**Instructions to follow**
Each line of the data below containing "that" needs to be listed.
◇ ◇ ◇ ◇ ◇ ◇ ◇
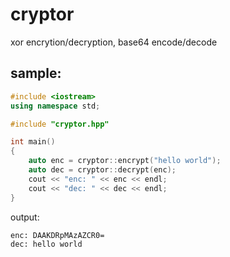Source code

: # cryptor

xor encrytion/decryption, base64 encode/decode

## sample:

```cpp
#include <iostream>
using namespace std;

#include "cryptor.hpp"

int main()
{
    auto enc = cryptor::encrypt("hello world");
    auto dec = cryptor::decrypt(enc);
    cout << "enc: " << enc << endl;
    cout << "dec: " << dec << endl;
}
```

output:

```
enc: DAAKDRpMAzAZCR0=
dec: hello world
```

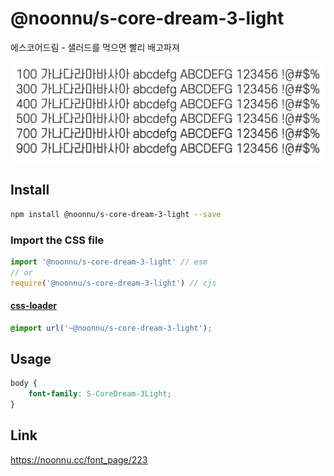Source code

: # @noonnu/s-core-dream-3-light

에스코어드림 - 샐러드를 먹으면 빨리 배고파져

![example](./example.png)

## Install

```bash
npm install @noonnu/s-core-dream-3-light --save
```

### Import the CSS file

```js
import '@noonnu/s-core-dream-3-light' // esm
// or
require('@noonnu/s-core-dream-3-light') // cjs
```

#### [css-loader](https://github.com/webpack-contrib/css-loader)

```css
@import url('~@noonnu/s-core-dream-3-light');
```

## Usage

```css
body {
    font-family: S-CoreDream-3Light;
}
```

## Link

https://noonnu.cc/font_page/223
◇ ◇ ◇ ◇ ◇ ◇ ◇
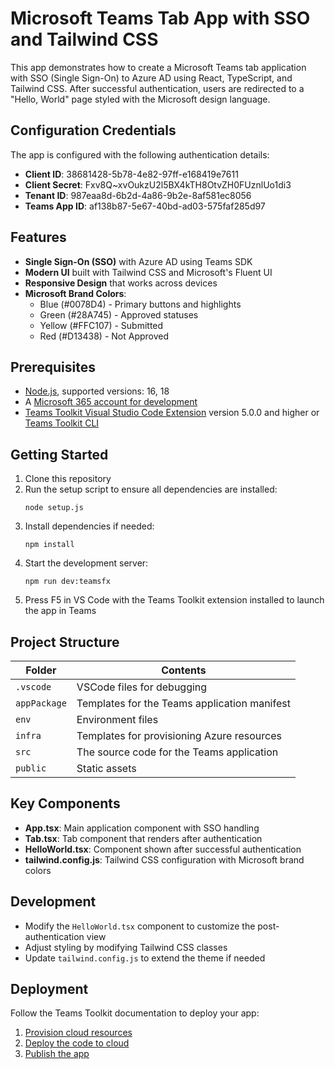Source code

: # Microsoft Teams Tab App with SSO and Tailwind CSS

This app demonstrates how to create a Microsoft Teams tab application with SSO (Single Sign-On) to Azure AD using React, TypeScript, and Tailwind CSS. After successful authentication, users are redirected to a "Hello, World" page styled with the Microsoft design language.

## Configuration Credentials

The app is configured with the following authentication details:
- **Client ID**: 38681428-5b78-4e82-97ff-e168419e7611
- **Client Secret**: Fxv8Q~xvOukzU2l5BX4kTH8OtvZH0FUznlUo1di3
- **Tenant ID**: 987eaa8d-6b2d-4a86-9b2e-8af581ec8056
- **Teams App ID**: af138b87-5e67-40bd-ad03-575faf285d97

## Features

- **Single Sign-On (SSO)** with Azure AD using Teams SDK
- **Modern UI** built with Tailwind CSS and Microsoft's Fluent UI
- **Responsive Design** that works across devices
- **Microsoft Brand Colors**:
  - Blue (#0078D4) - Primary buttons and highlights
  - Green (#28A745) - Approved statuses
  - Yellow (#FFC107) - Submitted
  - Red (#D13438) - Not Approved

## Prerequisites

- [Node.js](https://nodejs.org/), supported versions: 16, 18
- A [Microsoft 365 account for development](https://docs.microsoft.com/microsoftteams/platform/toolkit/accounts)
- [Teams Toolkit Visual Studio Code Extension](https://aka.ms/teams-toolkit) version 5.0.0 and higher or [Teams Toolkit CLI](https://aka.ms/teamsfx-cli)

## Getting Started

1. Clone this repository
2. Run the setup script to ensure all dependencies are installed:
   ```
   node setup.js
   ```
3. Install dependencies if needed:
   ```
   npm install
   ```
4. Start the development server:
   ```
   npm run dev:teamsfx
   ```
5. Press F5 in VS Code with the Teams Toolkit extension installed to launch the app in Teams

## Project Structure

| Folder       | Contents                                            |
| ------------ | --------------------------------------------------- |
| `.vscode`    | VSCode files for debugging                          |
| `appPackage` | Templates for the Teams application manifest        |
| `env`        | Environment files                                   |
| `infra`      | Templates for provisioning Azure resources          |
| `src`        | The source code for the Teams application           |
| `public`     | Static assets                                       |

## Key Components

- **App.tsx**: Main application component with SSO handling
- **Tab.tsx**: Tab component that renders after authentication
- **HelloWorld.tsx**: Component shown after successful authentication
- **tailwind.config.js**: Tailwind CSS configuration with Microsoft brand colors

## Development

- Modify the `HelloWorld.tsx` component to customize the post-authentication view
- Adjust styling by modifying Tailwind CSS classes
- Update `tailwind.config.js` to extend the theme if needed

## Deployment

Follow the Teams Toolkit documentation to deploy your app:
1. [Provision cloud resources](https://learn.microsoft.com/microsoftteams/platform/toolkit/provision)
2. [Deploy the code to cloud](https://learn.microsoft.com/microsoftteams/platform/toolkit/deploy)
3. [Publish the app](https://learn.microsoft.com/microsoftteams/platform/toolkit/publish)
◇ ◇ ◇ ◇ ◇ ◇ ◇
**Solution to this task**
- **Responsive Design** that works across devices
- **Tab.tsx**: Tab component that renders after authentication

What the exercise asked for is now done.